Reinsurers to meet cost of capital through 2025: S&P Global Ratings
Favourable reinsurance pricing continues to support profitability.
The global reinsurance sector maintains a stable outlook, supported by strong operating profits, robust capitalisation, and favourable pricing, according to S&P Global Ratings.
Reinsurers are expected to earn their cost of capital in 2024 to 2025, benefiting from strong investment income and underwriting discipline, stated S&P Global Ratings analyst Taoufik Gharib.
Capitalisation remained redundant at the 99.99% confidence level at the end of 2023 and is projected to stay resilient through 2024, providing a buffer against potential financial stress.
Favourable reinsurance pricing, particularly in short-tail lines, continues to support profitability.
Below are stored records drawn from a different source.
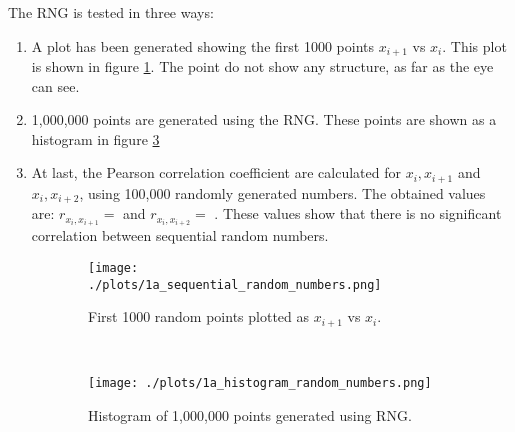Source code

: The RNG is tested in three ways:
\begin{enumerate}
  \item A plot has been generated showing the first 1000 points $x_{i+1}$ vs $x_i$. This plot is shown in figure \ref{fig:1a1}. The point do not show any structure, as far as the eye can see.
  \item 1,000,000 points are generated using the RNG. These points are shown as a histogram in figure \ref{fig:1a2}
  \item At last, the Pearson correlation coefficient are calculated for $x_i,x_{i+1}$ and $x_i, x_{i+2}$, using 100,000 randomly generated numbers. The obtained values are: $r_{x_i,x_{i+1}} = $  and $r_{x_i,x_{i+2}} = $ . These values show that there is no significant correlation between sequential random numbers.
\end{enumerate}

\begin{figure}[ht]
  \centering
  \begin{subfigure}[t]{0.49\textwidth}
    
    \texttt{[image: ./plots/1a\_sequential\_random\_numbers.png]}
    \caption{First 1000 random points plotted as $x_{i+1}$ vs $x_i$.}
    \label{fig:1a1}
  \end{subfigure}
  ~
  \begin{subfigure}[t]{0.49\textwidth}
    \texttt{[image: ./plots/1a\_histogram\_random\_numbers.png]}
    \caption{Histogram of 1,000,000 points generated using RNG.}
    \label{fig:1a2}
  \end{subfigure}
  \caption{}
\end{figure}



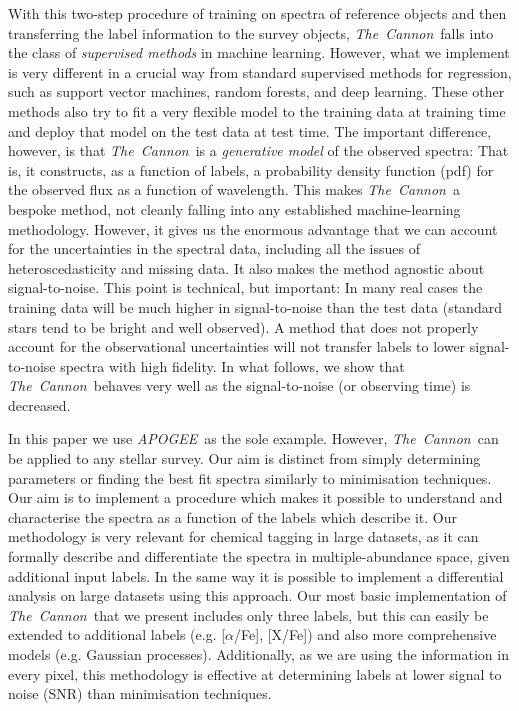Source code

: \documentclass[12pt, preprint]{aastex}
\newcommand{\tc}{\textsl{The~Cannon}}
\newcommand{\apogee}{\textsl{APOGEE}}
\begin{document}
With this two-step procedure of training on spectra of reference objects and then transferring the label information to the survey objects, \tc\ falls into the class of \emph{supervised methods} in machine learning. 
However, what we implement is very different in a crucial way from standard supervised methods for regression, such as support vector machines, random forests, and deep learning.
These other methods also try to fit a very flexible model to the training data at training time
and deploy that model on the test data at test time.
The important difference, however, is that \tc\ is a \emph{generative model} of the observed spectra:
That is, it constructs, as a function of labels, a probability density function (pdf) for the observed
flux as a function of wavelength. 
This makes \tc\ a bespoke method, not cleanly falling into any established machine-learning methodology.
However, it gives us the enormous advantage that we can account for the uncertainties in the spectral data,
including all the issues of heteroscedasticity and missing data.
It also makes the method agnostic about signal-to-noise.
This point is technical, but important:
In many real cases the training data will be much higher in signal-to-noise than the test data
(standard stars tend to be bright and well observed).
A method that does not properly account for the observational uncertainties will not transfer labels to lower signal-to-noise spectra with high fidelity.
In what follows, we show that \tc\ behaves very well as the signal-to-noise (or observing time) is decreased.

In this paper we use \apogee\ as the sole example. 
However, \tc\ can be applied to any stellar survey.  
Our aim is distinct from simply determining parameters or finding the best fit spectra similarly to minimisation techniques. 
Our aim is to implement a procedure which makes it possible to understand and characterise the spectra as a function of the labels which describe it.  
Our methodology is very relevant for chemical tagging in large datasets, as it can formally describe and differentiate the spectra in multiple-abundance space, given additional input labels.
In the same way it is possible to implement a differential analysis on large datasets using this approach. 
Our most basic implementation of \tc\ that we present includes only three labels, but this can easily be extended to additional labels  (e.g. [$\alpha$/Fe], [X/Fe]) and also more comprehensive models (e.g. Gaussian processes). 
Additionally, as we are using the information in every pixel, this methodology is effective at determining labels at lower signal to noise (SNR) than minimisation techniques.%
\end{document}
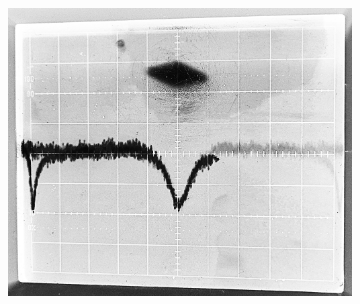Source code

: \documentclass[14pt, a4paper]{report}
\begin{document}
\begin{figure}[H]
\begin{subfigure}{.33\textwidth}
\end{subfigure}
\begin{subfigure}{.33\textwidth}
  \centering
  \includegraphics[width=.95\linewidth]{../images/5101-9c}
\end{subfigure}%
\end{figure}
\end{document}
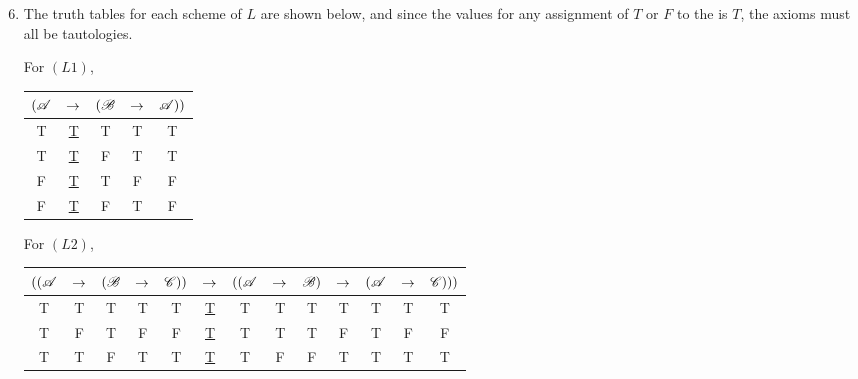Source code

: \begin{enumerate}
  \setcounter{enumi}{5}
  \item %
    The truth tables for each scheme of \(L\) are shown below, and since the values for any assignment of \(T\) or \(F\) to the \wfs{} is \(T\), the axioms must all be tautologies.

    For \((L1)\),
    \begin{center}
      \begin{tabular}{ccccc}
        \((\mathscr{A}\)&
        \(\rightarrow\)&
        \((\mathscr{B}\)&
        \(\rightarrow\)&
        \(\mathscr{A}))\)\\\hline

        T&
        \underline{T}&
        T&
        T&
        T\\
        
        T&
        \underline{T}&
        F&
        T&
        T\\

        F&
        \underline{T}&
        T&
        F&
        F\\
        
        F&
        \underline{T}&
        F&
        T&
        F
      \end{tabular}
    \end{center}

    For \((L2)\),
    \begin{center}
      \begin{tabular}{ccccccccccccc}
        \(((\mathscr{A}\)&
        \(\rightarrow\)&
        \((\mathscr{B}\)&
        \(\rightarrow\)&
        \(\mathscr{C}))\)&
        \(\rightarrow\)&
        \(((\mathscr{A}\)&
        \(\rightarrow\)&
        \(\mathscr{B})\)&
        \(\rightarrow\)&
        \((\mathscr{A}\)&
        \(\rightarrow\)&
        \(\mathscr{C})))\)\\\hline

        T& %
        T& %
        T& %
        T& %
        T& %
        \underline{T}&
        T& %
        T& %
        T& %
        T& %
        T& %
        T& %
        T\\%

        T& %
        F& %
        T& %
        F& %
        F& %
        \underline{T}&
        T& %
        T& %
        T& %
        F& %
        T& %
        F& %
        F\\%

        T& %
        T& %
        F& %
        T& %
        T& %
        \underline{T}&
        T& %
        F& %
        F& %
        T& %
        T& %
        T& %
        T\\%


\end{tabular}
\end{center}
\end{enumerate}
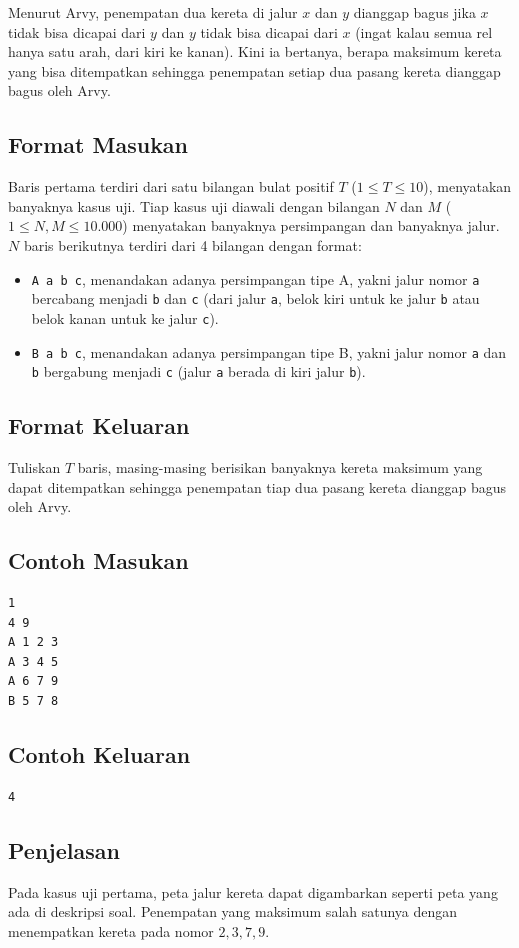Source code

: \documentclass{article}
\begin{document}
Menurut Arvy, penempatan dua kereta di jalur $x$ dan $y$ dianggap bagus jika $x$ tidak bisa dicapai dari $y$ dan $y$ tidak bisa dicapai dari $x$ (ingat kalau semua rel hanya satu arah, dari kiri ke kanan).
Kini ia bertanya, berapa maksimum kereta yang bisa ditempatkan sehingga penempatan setiap dua pasang kereta dianggap bagus oleh Arvy.

\subsection*{Format Masukan}
Baris pertama terdiri dari satu bilangan bulat positif $T$ ($1 \leq T \leq 10$), menyatakan banyaknya kasus uji.
Tiap kasus uji diawali dengan bilangan $N$ dan $M$ ($1 \leq N, M \leq 10.000$) menyatakan banyaknya persimpangan dan banyaknya jalur.
$N$ baris berikutnya terdiri dari 4 bilangan dengan format:
\begin{itemize}
    \setlength{\itemsep}{0pt}
    \item \lstinline{A a b c}, menandakan adanya persimpangan tipe A, yakni jalur nomor \lstinline{a} bercabang menjadi \lstinline{b} dan \lstinline{c} (dari jalur \lstinline{a}, belok kiri untuk ke jalur \lstinline{b} atau belok kanan untuk ke jalur \lstinline{c}).
    \item \lstinline{B a b c}, menandakan adanya persimpangan tipe B, yakni jalur nomor \lstinline{a} dan \lstinline{b} bergabung menjadi \lstinline{c} (jalur \lstinline{a} berada di kiri jalur \lstinline{b}).
\end{itemize}

\subsection*{Format Keluaran}
Tuliskan $T$ baris, masing-masing berisikan banyaknya kereta maksimum yang dapat ditempatkan sehingga penempatan tiap dua pasang kereta dianggap bagus oleh Arvy.

\pagebreak

\begin{multicols}{2}
\subsection*{Contoh Masukan}
\begin{lstlisting}
1
4 9
A 1 2 3
A 3 4 5
A 6 7 9
B 5 7 8
\end{lstlisting}
\columnbreak
\subsection*{Contoh Keluaran}
\begin{lstlisting}
4
\end{lstlisting}
\vfill
\null
\end{multicols}

\subsection*{Penjelasan}
Pada kasus uji pertama, peta jalur kereta dapat digambarkan seperti peta yang ada di deskripsi soal. Penempatan yang maksimum salah satunya dengan menempatkan kereta pada nomor $2, 3, 7, 9$.
\end{document}
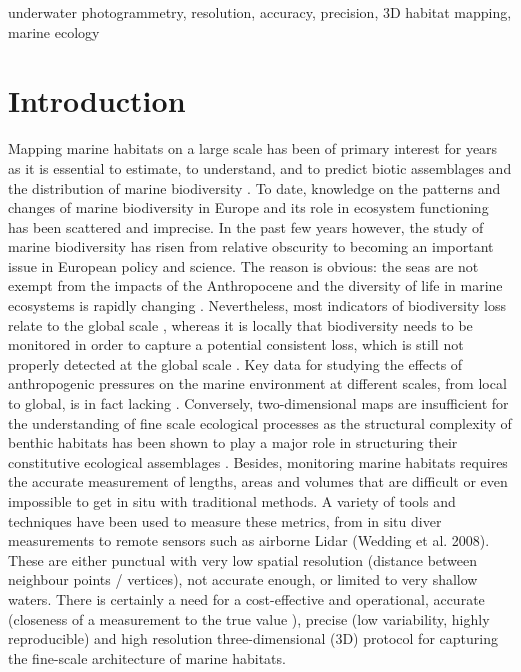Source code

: underwater photogrammetry, resolution, accuracy, precision, 3D habitat mapping, marine ecology

\section{Introduction}\label{chapitre1_1}

Mapping marine habitats on a large scale has been of primary interest for years as it is essential to estimate, to understand, and to predict biotic assemblages and the distribution of marine biodiversity \citep{tittensor_mid-term_2014}. To date, knowledge on the patterns and changes of marine biodiversity in Europe and its role in ecosystem functioning has been scattered and imprecise. In the past few years however, the study of marine biodiversity has risen from relative obscurity to becoming an important issue in European policy and science. The reason is obvious: the seas are not exempt from the impacts of the Anthropocene and the diversity of life in marine ecosystems is rapidly changing \citep{mcgill_fifteen_2015}. Nevertheless, most indicators of biodiversity loss relate to the global scale \citep{pimm_biodiversity_2014}, whereas it is locally that biodiversity needs to be monitored in order to capture a potential consistent loss, which is still not properly detected at the global scale \citep{dornelas_assemblage_2014}. Key data for studying the effects of anthropogenic pressures on the marine environment at different scales, from local to global, is in fact lacking \citep{halpern_global_2008}. Conversely, two-dimensional maps are insufficient for the understanding of fine scale ecological processes as the structural complexity of benthic habitats has been shown to play a major role in structuring their constitutive ecological assemblages \citep{agudo-adriani_colony_2016, darling_relationships_2017, friedlander_designing_2003, graham_importance_2013, kovalenko_habitat_2012}. Besides, monitoring marine habitats requires the accurate measurement of lengths, areas and volumes that are difficult or even impossible to get in situ with traditional methods. A variety of tools and techniques have been used to measure these metrics, from in situ diver measurements \citep{dustan_digital_2013} to remote sensors such as airborne Lidar (Wedding et al. 2008). These are either punctual with very low spatial resolution (distance between neighbour points / vertices), not accurate enough, or limited to very shallow waters. There is certainly a need for a cost-effective and operational, accurate (closeness of a measurement to the true value \citep{granshaw_photogrammetric_2016}), precise (low variability, highly reproducible) and high resolution three-dimensional (3D) protocol for capturing the fine-scale architecture of marine habitats.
Challenges include elevated natural catastrophe losses driven by inflation, urbanisation, and climate change, as well as concerns over economic and social inflation, particularly in U.S. casualty lines.
Financial market volatility, geopolitical risks, and high capital costs also pose headwinds.
Global reinsurers posted a strong combined ratio of 91.5% in 2023, a significant improvement from the four-year average of 99.5%.
This trend persisted in early 2024, with GAAP filers reporting combined ratios in the low 90s and IFRS 17 undiscounted ratios in the low to mid-90s.